VA Class:AU350
Propantheline bromide is a synthetic quaternary ammonium antimuscarinic.
Propantheline bromide is used as an adjunct in the treatment of peptic ulcer disease. Propantheline has also been used in combination with phenobarbital as an adjunct in the treatment of peptic ulcer disease; however, there are no data that support the superiority of combination preparations over antimuscarinics alone. As with other antimuscarinics, there are no conclusive data from well-controlled studies which indicate that, in usually recommended dosage, propantheline aids in the healing, decreases the rate of recurrence, or prevents complications of peptic ulcers. In addition, in patients with gastric ulcer, antimuscarinics may delay gastric emptying and result in antral stasis. With the advent of more effective therapies for the treatment of peptic ulcer disease, antimuscarinics have only limited usefulness in this condition. Current epidemiologic and clinical evidence supports a strong association between gastric infection with Helicobacter pylori and the pathogenesis of duodenal and gastric ulcers, and the American College of Gastroenterology (ACG), the National Institutes of Health (NIH), and most clinicians currently recommend that all patients with initial or recurrent duodenal or gastric ulcer and documented H. pylori infection receive anti-infective therapy for treatment of the infection. For a more complete discussion of H. pylori infection, including details about the efficacy of various regimens and rationale for drug selection, see Uses: Helicobacter pylori Infection, in Clarithromycin 8:12.12.92.
Although propantheline has been used in combination with phenobarbital for the treatment of functional disturbances of GI motility such as irritable bowel syndrome, attempts to substantiate claims of efficacy for fixed combinations that include an antimuscarinic and phenobarbital have generally failed, and these combinations are generally considered as lacking substantial evidence of efficacy in the treatment of this condition.

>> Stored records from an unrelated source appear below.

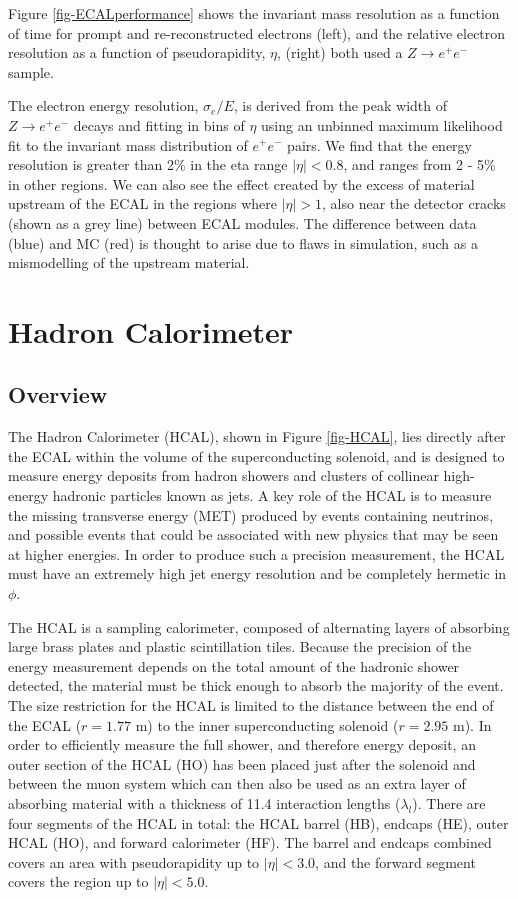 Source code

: Figure \ref{fig-ECALperformance} shows the invariant mass resolution as a function of time for prompt and re-reconstructed electrons (left), and the relative electron resolution as a function of pseudorapidity, $\eta$, (right) both used a $Z \to e^+e^-$ sample. 

The electron energy resolution, $\sigma_e/E$, is derived from the peak width of $Z \to e^+e^-$ decays and fitting in bins of $\eta$ using an unbinned maximum likelihood fit to the invariant mass distribution of $e^+e^-$ pairs. We find that the energy resolution is greater than 2\% in the eta range $|\eta| < 0.8$, and ranges from 2 - 5\% in other regions. We can also see the effect created by the excess of material upstream of the ECAL in the regions where $|\eta| > 1$, also near the detector cracks (shown as a grey line) between ECAL modules. The difference between data (blue) and MC (red) is thought to arise due to flaws in simulation, such as a mismodelling of the upstream material.


\section{Hadron Calorimeter} \label{sec-HadronCalorimeter}

\subsection{Overview}

The Hadron Calorimeter (HCAL), shown in Figure \ref{fig-HCAL}, lies directly after the ECAL within the volume of the superconducting solenoid, and is designed to measure energy deposits from hadron showers and clusters of collinear high-energy hadronic particles known as jets. A key role of the HCAL is to measure the missing transverse energy (MET) produced by events containing neutrinos, and possible events that could be associated with new physics that may be seen at higher energies. In order to produce such a precision measurement, the HCAL must have an extremely high jet energy resolution and be completely hermetic in $\phi$. 

The HCAL is a sampling calorimeter, composed of alternating layers of absorbing large brass plates and plastic scintillation tiles. Because the precision of the energy measurement depends on the total amount of the hadronic shower detected, the material must be thick enough to absorb the majority of the event. The size restriction for the HCAL is limited to the distance between the end of the ECAL ($r=1.77$ m) to the inner superconducting solenoid ($r=2.95$ m). In order to efficiently measure the full shower, and therefore energy deposit, an outer section of the HCAL (HO) has been placed just after the solenoid and between the muon system which can then also be used as an extra layer of absorbing material with a thickness of 11.4 interaction lengths ($\lambda_l$). There are four segments of the HCAL in total: the HCAL barrel (HB), endcaps (HE), outer HCAL (HO), and forward calorimeter (HF). The barrel and endcaps combined covers an area with pseudorapidity up to $|\eta|<3.0$, and the forward segment covers the region up to $|\eta|<5.0$.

Propantheline has been used in conjunction with a histamine H2-receptor antagonist (i.e., cimetidine) in the treatment of Zollinger-Ellison syndrome. (See Uses: Peptic Ulcer Disease and GI Hypersecretory States, in the Antimuscarinics/Antispasmodics General Statement 12:08.08.)

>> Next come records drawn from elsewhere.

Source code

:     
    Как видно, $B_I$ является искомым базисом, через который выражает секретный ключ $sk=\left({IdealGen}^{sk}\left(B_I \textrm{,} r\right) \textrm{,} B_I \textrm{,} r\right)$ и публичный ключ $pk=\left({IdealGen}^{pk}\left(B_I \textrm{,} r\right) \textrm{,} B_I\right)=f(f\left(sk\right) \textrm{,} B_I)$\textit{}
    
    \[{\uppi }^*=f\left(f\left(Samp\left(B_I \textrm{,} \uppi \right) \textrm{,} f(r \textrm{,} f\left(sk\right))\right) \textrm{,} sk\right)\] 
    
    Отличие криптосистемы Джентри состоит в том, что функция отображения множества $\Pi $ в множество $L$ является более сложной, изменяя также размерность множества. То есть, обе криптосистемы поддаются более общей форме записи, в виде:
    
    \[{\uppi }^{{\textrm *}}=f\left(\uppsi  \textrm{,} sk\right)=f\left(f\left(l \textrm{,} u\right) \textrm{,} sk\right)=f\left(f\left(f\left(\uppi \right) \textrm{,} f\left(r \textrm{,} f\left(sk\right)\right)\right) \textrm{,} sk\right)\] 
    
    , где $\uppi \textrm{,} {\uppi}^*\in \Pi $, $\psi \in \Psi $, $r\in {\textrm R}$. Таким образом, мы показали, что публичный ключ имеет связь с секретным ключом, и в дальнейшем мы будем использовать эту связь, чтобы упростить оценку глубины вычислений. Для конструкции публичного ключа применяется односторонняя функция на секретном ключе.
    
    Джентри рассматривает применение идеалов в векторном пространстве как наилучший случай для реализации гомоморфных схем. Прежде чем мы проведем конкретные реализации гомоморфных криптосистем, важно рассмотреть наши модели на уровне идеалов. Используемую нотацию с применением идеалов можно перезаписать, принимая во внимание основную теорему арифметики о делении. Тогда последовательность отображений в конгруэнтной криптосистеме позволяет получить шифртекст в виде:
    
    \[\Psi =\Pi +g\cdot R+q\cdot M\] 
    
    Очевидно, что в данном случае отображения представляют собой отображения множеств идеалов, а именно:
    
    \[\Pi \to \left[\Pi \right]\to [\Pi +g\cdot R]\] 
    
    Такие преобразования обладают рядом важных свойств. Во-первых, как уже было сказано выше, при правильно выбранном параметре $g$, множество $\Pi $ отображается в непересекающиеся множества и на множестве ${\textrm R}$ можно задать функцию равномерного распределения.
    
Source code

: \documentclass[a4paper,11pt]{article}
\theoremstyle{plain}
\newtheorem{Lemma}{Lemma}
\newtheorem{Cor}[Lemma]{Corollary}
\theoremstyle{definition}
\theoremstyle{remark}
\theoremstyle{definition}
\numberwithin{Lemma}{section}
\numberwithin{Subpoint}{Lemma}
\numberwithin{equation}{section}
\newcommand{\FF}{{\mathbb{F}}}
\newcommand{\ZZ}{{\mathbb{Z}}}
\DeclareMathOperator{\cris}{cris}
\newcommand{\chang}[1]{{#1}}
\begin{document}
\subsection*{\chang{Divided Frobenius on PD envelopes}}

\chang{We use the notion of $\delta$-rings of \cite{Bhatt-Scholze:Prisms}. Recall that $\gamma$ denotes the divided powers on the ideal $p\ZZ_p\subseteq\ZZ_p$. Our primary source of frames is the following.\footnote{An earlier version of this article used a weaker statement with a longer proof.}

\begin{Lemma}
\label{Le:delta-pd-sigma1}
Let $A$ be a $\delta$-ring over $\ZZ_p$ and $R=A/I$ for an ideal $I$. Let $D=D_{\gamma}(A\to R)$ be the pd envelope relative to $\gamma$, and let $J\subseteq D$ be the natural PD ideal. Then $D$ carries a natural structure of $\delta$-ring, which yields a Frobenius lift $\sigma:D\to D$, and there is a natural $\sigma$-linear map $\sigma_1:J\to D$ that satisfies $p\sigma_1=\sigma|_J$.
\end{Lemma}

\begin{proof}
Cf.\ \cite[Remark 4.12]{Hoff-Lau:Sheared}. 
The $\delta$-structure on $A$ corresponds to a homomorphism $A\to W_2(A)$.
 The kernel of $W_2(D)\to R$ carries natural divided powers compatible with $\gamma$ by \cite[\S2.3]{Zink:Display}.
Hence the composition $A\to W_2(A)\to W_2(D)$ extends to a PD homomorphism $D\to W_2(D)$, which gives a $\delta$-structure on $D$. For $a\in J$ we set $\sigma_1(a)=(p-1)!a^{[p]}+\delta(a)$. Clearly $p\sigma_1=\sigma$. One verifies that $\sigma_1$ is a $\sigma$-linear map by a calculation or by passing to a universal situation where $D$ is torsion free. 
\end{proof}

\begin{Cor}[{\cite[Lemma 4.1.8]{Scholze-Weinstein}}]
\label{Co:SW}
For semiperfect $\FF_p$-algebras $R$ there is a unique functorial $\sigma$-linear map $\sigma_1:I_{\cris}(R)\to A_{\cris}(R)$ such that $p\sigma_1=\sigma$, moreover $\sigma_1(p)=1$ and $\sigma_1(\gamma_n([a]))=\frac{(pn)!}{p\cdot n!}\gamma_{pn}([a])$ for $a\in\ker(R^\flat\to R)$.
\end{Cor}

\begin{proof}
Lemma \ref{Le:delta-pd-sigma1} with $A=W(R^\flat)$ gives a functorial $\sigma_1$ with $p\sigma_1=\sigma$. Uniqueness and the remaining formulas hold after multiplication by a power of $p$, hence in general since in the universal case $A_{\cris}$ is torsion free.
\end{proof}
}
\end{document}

Propantheline bromide is administered orally. The drug is preferably given 30 minutes before meals and at bedtime. Although propantheline bromide also has been administered IV or IM, a parenteral preparation of the drug is no longer commercially available in the US.

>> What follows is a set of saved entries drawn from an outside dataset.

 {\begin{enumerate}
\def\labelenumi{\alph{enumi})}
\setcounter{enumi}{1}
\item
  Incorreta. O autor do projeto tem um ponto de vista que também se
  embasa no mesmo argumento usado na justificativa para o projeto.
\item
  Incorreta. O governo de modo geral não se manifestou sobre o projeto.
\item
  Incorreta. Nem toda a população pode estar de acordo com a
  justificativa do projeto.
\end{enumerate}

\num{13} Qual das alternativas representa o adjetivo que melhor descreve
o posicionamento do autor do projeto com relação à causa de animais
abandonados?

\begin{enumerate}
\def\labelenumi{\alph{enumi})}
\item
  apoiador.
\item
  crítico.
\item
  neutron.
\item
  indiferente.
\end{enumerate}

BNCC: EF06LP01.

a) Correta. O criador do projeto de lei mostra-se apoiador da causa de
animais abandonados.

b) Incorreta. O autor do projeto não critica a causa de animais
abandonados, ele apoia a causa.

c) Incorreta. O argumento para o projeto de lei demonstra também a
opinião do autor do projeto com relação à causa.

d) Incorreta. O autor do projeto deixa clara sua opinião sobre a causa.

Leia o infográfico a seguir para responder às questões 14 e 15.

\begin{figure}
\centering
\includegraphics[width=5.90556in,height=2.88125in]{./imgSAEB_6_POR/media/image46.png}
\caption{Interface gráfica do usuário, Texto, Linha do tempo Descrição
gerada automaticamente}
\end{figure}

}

The usual initial adult dosage of propantheline bromide is 15 mg 3 times daily before meals and 30 mg at bedtime (a total dosage of 75 mg daily). In adults with mild symptoms, in geriatric patients, or in patients of small stature, the initial dosage is 7.5 mg 3 times daily, although such a low dosage strength currently is not available in the US. While an exact dose (7.5 mg) cannot be obtained in these patients, one manufacturer (Roxane) states that the 15-mg film-coated tablets can be broken in half without substantially damaging the tablets.
As with other antimuscarinics, higher than recommended dosage may be required for therapeutic effect. Dosage should be carefully titrated until therapeutic effect is achieved or adverse effects become intolerable, using the lowest possible effective dosage.
Safety and efficacy of propantheline in children have not been established.
Propantheline bromide, like other quaternary ammonium drugs, is incompletely absorbed from the GI tract since it is completely ionized. There is considerable interindividual variation in the extent of absorption following oral administration of the drug. Food appears to substantially decrease the extent of absorption of propantheline bromide. Propantheline bromide appears to undergo extensive metabolism in the upper small intestine prior to absorption. Peak plasma concentrations are reached about one hour after oral administration. In a study in healthy males, mean peak plasma propantheline concentrations of 20.6 and 53.1 ng/mL were achieved within about 2 hours following oral administration of a single 30- and 60-mg dose, respectively.
Distribution of propantheline in the body has not been determined. Quaternary ammonium antimuscarinics are completely ionized and possess poor lipid solubility. Accordingly, they do not readily penetrate the CNS or eye.
Following oral administration of single doses of propantheline bromide in healthy males in one study, plasma concentrations of the drug declined with a mean elimination half-life of about 1.6 hours.
Propantheline is thought to be extensively metabolized in the GI tract and/or liver, principally by hydrolysis to the inactive metabolites, xanthene-9-carboxylic acid and (2-hydroxyethyl) diisopropylmethylammonium bromide. Propantheline is excreted in urine as metabolites and as unchanged drug. Following oral administration, about 70% of the dose is excreted in urine, principally as metabolites; only about 3% of the dose is excreted unchanged.
Propantheline bromide is a synthetic quaternary ammonium antimuscarinic. Propantheline bromide is an aminoalcohol ester that differs structurally from methantheline (no longer commercially available in the US) by the replacement of 2 ethyl groups at the nitrogen with 2 isopropyl groups. The drug occurs as odorless, white or practically white crystals having a bitter taste, and is very soluble in water and in alcohol.
Commercially available propantheline bromide tablets should be stored in tight, light-resistant containers at a temperature of 20-25°C.
Additional Information
For further information on the chemistry, pharmacology, pharmacokinetics, uses, cautions, acute toxicity, drug interactions, and dosage and administration of propantheline bromide, see the Antimuscarinics/Antispasmodics General Statement 12:08.08.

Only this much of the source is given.